En effet, l’équilibre instable trouvé au sortir de la Deuxième Guerre mondiale, qui articulait l’émancipation politique par la démocratie à la justice sociale par la solidarité s’est trouvé brutalement remis en cause par la crise de la société industrielle qui rendait jusque-là l’opération possible par la croissance économique. Le choix de la mondialisation et de l’établissement institutionnel du libéralisme culturel s’est accompagné de la dissolution des structures intégratrices (syndicats, partis politiques de militants quadrillant le territoire, mouvements religieux…) et de la rétractation des administrations et services publics, qui faisaient tenir ensemble les classes et groupes sociaux. L’action politique s’est alors plus que jamais voulue au service de la croissance économique, l’enrichissement devant permettre de traiter les questions sociales et d’assurer l’unité collective par la satisfaction des désirs individuels. Professionnalisée, technocratisée, elle est devenue l’apanage d’une élite persuadée de savoir et de savoir-faire, incapable d’expliquer vraiment et d’associer à son action ceux qui en subissent de plein fouet les conséquences. Caius Saugrenus a pris le pouvoir, et il est toujours aussi sûr d’avoir toujours raison, même lorsque s’effondre le marché des menhirs.

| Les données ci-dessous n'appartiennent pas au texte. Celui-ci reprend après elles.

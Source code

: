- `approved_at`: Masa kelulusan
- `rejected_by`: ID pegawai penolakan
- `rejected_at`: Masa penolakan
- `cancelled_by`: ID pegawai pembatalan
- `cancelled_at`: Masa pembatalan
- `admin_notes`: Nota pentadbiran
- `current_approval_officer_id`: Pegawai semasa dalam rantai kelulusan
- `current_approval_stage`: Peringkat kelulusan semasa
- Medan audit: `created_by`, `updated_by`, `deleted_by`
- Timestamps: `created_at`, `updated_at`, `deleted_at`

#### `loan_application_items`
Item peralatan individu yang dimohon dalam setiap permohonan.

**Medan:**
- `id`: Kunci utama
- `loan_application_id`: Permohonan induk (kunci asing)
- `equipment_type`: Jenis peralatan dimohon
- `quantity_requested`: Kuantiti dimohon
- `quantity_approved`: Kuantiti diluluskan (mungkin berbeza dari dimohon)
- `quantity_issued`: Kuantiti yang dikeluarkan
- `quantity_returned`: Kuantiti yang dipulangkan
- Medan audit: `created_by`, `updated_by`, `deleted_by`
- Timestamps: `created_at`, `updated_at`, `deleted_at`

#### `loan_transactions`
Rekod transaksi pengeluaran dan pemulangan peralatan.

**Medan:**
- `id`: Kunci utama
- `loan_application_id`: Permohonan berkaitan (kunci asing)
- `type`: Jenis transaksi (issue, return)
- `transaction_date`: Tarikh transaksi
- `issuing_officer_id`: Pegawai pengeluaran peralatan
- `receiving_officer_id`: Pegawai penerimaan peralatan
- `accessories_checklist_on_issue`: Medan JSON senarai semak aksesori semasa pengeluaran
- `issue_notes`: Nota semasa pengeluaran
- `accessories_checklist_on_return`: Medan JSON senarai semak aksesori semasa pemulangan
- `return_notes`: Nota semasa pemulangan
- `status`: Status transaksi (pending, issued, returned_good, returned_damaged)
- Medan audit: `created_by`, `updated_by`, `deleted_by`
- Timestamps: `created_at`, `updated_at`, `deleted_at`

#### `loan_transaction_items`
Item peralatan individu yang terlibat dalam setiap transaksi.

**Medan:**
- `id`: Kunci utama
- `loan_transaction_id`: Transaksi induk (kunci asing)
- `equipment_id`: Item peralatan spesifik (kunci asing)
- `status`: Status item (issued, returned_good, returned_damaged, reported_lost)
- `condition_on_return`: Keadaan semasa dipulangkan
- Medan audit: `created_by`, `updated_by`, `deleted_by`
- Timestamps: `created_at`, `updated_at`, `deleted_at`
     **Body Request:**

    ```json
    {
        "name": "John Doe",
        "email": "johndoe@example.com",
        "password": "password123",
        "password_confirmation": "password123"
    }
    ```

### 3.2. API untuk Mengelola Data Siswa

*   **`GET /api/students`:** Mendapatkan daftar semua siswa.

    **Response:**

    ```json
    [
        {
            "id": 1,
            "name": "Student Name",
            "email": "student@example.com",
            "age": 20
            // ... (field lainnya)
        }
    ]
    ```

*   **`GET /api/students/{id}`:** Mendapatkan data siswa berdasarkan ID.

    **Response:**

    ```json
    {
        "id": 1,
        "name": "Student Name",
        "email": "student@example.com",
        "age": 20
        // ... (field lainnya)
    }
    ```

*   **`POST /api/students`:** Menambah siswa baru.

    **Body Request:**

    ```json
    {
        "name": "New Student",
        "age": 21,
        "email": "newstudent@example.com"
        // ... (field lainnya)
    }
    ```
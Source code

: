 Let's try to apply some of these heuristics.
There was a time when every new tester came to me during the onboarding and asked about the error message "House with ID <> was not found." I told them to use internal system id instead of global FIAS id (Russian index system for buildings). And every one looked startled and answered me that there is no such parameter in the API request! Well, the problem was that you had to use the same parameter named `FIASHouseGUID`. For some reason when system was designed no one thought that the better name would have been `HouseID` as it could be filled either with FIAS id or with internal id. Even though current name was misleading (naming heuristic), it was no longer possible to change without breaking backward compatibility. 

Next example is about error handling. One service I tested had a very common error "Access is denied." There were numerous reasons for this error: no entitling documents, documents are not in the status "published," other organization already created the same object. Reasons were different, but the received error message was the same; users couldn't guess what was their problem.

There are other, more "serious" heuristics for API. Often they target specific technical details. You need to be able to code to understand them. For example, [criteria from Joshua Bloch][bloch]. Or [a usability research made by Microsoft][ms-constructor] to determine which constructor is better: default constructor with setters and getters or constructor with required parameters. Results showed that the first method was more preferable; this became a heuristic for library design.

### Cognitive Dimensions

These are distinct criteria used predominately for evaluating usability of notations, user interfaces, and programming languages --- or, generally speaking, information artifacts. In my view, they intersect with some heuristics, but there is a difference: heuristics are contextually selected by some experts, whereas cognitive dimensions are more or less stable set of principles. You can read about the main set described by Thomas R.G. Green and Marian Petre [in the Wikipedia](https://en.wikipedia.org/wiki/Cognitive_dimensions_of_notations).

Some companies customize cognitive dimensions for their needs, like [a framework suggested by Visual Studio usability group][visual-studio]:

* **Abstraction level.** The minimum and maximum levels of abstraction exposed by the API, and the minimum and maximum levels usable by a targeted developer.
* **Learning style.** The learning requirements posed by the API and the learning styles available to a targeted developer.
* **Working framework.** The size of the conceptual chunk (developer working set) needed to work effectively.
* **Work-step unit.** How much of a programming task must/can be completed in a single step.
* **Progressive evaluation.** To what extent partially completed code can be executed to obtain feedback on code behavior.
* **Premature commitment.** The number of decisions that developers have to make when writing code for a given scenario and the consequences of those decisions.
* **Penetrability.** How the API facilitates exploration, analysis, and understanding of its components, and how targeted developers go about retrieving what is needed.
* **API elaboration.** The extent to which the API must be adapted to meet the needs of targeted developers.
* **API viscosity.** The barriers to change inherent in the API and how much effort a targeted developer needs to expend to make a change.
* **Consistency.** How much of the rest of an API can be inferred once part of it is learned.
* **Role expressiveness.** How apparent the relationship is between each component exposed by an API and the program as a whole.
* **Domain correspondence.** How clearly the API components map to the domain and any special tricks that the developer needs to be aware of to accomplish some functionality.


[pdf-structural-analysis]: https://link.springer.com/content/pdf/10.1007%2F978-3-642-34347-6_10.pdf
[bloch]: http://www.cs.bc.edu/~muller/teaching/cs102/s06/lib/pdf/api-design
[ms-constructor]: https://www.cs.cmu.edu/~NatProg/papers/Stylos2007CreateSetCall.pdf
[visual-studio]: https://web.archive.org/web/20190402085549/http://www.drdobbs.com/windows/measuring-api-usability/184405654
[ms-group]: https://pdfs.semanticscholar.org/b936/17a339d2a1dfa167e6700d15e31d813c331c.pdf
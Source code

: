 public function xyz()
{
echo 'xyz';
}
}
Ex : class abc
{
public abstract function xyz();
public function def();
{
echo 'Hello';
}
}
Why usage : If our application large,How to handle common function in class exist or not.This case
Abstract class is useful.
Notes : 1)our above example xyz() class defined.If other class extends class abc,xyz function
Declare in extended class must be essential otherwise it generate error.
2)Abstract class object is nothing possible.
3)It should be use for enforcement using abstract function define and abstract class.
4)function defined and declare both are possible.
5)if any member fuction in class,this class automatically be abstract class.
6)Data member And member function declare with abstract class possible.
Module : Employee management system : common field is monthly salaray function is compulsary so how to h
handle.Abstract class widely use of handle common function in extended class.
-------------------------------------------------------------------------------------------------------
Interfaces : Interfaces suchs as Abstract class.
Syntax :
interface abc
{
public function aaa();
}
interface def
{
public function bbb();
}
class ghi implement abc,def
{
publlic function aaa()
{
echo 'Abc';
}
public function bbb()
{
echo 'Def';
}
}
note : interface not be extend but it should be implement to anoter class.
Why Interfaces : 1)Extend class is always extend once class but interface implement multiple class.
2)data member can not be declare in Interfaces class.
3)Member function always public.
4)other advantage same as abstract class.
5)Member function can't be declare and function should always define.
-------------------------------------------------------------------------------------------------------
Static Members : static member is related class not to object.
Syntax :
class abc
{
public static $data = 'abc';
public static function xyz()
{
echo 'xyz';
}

Mais l’homme ne vit pas seulement de pain ni de belles paroles, et nul irréductible village n’est totalement dissous par la prospérité économique. Il faut toujours savoir répondre à la question "Qui vive ?". Julien Gracq l’avait bellement écrit dans Le Rivage des Syrtes, entre 1947 et 1951, en plein Guerre froide, un roman ancré dans les angoisses politiques des années trente. La transmutation littéraire d’une histoire tragique avait produit un chef d’œuvre, bien loin des usages politiques très actuels du même passé, et pour cela capable de saisir la question qui vaut — certes non pas celle de Jupin, ni des autres dieux de l’Olympe : mais elle vaut bien mieux que les leurs.